Meg Rosoff écrit magnifiquement, dans une langue qui caresse et qui frappe, mais surtout, qui rend parfaitement bien le sentiment de fascination. Comme dans Ce que j’étais, le héros rencontre un personnage qui l’intrigue et l’obsède. Ici, c’est Daisy, adolescente d’aujourd’hui, accueillie chez ses cousins d’Angleterre pour fuir un foyer toxique, qui tombe sous le regard intense d’Edmond, son exotisme britannique et sa façon de fumer ses cigarettes.
Ce n’est pourtant pas ce qui m’a mise par terre dans ce roman, c’est le traitement de la guerre, inédit, intéressant. Elle apparaît sans raison, sans explication, et broie les villes puis les maisons de la campagne voisine. Il y a des feux, des soldats étrangers, des rafles, peut-être ? On ne comprend pas bien. Daisy et ses cousins doivent fuir, se cacher.
Maintenant, c’est ma vie, c’est l’amour et la guerre à échelle humaine.
- Aristote et Dante découvrent les secrets de l’univers, de Benjamin Alire Saenz (2013) *
Pour deux adolescents qui cherchent leur place et se sauvent mutuellement.
Aux dernières nouvelles, cette merveille n’est toujours pas traduite, ce qui est un comble vu le bien qu’on en dit outre-atlantique. A lire en V.O. si vous le pouvez. A noter sur un post-it pour quand il sera enfin publié en français, sinon.

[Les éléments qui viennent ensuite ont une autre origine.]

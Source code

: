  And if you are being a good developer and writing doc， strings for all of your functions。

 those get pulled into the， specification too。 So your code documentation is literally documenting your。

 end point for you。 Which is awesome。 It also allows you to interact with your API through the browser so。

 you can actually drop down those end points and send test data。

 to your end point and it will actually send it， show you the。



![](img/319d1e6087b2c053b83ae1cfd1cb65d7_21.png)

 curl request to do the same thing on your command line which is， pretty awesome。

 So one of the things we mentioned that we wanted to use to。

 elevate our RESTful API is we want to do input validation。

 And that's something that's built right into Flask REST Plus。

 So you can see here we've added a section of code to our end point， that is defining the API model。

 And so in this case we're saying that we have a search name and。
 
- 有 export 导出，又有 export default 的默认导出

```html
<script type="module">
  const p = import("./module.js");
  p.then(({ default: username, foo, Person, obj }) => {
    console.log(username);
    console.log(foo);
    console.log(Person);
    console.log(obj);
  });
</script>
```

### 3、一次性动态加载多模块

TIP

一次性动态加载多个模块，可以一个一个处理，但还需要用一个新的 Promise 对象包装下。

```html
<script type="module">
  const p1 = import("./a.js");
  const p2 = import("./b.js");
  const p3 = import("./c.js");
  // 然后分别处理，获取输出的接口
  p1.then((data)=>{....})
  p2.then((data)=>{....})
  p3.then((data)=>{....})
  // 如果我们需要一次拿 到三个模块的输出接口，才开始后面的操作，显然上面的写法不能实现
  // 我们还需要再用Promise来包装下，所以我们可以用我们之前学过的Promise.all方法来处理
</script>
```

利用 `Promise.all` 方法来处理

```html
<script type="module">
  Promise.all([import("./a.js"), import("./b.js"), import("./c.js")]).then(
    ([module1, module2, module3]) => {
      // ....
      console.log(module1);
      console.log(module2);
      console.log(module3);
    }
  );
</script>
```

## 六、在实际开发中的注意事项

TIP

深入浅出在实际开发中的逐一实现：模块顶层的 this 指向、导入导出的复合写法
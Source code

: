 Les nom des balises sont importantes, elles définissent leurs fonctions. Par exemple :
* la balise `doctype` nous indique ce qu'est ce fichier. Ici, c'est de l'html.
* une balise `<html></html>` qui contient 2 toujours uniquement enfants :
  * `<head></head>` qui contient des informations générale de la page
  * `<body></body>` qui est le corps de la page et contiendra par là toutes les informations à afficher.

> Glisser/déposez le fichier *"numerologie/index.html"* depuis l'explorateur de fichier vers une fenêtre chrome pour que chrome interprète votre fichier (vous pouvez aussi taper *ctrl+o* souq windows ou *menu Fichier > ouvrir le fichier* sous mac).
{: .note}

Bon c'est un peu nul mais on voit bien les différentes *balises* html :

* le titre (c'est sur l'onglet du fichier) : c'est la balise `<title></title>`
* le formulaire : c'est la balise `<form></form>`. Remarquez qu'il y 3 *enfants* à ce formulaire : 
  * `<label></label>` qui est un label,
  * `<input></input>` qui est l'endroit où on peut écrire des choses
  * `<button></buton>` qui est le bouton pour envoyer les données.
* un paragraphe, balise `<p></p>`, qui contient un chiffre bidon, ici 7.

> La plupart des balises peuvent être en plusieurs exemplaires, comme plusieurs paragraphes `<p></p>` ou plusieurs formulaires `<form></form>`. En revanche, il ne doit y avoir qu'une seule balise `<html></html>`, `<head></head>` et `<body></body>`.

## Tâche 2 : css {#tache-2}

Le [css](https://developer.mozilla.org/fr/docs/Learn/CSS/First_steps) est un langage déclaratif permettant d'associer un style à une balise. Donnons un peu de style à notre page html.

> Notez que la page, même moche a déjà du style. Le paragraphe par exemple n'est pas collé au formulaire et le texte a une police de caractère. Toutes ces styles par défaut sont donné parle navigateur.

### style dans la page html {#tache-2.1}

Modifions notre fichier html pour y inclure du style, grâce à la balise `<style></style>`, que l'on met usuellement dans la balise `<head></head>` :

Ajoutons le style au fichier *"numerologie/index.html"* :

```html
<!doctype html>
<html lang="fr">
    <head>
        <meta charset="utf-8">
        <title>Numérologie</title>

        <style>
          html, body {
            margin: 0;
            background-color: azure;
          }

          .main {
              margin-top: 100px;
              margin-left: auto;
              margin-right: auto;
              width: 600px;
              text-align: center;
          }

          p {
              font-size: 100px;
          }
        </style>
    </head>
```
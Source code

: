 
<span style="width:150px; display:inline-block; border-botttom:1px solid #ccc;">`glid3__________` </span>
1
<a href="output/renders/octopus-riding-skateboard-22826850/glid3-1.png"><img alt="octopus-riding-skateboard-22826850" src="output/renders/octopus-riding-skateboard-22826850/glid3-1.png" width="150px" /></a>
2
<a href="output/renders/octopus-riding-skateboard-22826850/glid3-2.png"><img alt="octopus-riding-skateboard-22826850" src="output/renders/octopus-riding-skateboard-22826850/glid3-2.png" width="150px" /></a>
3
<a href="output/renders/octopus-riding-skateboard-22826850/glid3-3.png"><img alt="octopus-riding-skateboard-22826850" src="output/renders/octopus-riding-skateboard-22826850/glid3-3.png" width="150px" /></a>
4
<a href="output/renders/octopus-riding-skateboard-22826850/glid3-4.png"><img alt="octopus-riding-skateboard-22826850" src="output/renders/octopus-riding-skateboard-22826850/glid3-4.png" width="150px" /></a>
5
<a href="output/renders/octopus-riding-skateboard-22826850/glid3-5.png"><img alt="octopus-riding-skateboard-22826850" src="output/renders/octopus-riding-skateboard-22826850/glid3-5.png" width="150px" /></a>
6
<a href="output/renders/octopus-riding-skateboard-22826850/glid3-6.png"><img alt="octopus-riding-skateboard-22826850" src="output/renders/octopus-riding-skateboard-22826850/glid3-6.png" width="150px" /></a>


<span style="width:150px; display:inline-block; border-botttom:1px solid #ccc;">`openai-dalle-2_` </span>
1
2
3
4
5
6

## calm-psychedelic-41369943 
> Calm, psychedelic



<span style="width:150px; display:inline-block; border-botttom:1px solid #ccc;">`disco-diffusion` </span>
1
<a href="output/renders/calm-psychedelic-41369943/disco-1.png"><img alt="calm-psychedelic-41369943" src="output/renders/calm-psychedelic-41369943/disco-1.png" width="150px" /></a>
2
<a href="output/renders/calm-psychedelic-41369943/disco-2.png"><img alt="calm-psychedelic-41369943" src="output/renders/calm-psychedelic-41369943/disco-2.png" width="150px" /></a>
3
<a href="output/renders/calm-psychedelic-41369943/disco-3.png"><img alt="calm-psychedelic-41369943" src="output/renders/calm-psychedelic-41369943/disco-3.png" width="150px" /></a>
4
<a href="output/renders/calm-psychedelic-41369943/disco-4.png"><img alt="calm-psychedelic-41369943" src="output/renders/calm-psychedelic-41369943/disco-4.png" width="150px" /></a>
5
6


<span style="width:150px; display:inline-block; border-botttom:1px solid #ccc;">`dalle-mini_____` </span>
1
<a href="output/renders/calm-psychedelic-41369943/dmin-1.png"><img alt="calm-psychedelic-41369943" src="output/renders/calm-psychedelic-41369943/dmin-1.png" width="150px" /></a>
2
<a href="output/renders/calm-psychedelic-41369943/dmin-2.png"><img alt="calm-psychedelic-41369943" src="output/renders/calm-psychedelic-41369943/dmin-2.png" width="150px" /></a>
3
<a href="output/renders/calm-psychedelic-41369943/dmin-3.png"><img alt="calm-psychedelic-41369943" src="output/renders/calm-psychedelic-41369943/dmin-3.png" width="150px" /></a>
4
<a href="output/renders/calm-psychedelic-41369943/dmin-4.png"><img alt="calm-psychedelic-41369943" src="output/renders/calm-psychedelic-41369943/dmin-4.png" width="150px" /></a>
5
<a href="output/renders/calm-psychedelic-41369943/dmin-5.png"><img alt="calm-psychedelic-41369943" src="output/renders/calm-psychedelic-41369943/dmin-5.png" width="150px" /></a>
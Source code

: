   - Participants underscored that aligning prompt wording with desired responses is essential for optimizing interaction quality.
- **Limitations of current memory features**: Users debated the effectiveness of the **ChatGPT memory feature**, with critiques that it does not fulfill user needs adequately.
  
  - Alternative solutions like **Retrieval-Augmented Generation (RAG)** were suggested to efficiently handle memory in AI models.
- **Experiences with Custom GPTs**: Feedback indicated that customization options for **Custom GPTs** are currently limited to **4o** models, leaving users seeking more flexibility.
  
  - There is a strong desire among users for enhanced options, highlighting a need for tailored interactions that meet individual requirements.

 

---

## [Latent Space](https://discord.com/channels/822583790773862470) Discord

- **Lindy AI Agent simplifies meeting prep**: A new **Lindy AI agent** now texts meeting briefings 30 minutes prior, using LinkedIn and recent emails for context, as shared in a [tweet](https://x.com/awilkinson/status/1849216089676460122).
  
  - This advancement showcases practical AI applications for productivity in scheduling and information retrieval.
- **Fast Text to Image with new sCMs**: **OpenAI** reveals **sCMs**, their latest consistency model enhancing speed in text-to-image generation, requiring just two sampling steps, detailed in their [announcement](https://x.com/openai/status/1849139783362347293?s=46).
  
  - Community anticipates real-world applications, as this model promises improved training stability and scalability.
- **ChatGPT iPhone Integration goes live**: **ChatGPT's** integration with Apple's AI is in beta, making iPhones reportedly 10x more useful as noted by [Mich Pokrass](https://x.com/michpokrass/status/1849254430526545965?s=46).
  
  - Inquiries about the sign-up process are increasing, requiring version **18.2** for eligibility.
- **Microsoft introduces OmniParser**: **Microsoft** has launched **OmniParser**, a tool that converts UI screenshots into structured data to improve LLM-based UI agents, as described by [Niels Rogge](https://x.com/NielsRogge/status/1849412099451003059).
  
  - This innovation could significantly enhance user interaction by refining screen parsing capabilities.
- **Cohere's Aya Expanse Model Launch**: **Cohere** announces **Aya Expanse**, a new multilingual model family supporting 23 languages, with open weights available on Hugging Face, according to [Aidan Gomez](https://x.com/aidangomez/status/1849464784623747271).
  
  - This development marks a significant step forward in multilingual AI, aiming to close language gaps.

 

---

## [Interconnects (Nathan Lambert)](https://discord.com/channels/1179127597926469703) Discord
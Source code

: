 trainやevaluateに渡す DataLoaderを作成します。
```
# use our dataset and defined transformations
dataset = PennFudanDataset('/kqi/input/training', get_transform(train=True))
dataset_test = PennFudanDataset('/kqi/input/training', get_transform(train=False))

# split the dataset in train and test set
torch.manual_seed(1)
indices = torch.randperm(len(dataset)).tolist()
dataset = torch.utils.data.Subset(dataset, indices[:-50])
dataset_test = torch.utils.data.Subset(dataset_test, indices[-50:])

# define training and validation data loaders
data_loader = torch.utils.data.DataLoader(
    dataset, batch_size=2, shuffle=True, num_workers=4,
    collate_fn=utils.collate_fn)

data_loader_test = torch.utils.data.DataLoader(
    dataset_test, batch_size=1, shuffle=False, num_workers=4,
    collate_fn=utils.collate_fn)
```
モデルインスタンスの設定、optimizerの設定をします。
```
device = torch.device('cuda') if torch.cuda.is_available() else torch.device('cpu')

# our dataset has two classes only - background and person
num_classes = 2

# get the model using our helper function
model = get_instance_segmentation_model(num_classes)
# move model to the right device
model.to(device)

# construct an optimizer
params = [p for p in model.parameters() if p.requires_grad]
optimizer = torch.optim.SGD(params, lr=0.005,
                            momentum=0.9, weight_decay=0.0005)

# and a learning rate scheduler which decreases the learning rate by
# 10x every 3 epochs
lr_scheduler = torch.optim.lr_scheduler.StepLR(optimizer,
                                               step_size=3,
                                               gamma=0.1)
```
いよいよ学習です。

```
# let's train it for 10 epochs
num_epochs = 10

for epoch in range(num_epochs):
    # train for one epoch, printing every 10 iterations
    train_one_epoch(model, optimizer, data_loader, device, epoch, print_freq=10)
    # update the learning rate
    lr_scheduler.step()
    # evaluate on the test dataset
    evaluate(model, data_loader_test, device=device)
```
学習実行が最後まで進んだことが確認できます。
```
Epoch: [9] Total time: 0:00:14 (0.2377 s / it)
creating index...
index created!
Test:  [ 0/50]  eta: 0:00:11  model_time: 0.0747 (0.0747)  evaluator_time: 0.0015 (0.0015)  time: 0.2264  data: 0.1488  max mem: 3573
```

Aristote et Dante sont deux gamins issus de la deuxième générations d’immigration hispanique (mexicaine, plus précisément) vivant aux Etats-Unis. Ari est silencieux et dur, sans doute parce que sa famille est, elle aussi, silencieuse et dure, marquée par ce qui est arrivé au frère aîné. Ari est solitaire. Il rencontre Dante, qui lit de la poésie pour le plaisir et embrasse ses parents sans y être forcé. Dante qui parle quand Ari est silencieux, Dante qui lit ses pensées. Un lien profond naît entre les deux garçons.
- Frances & Bernard, de Carlene Bauer (2013, Calmann-Lévy 2013)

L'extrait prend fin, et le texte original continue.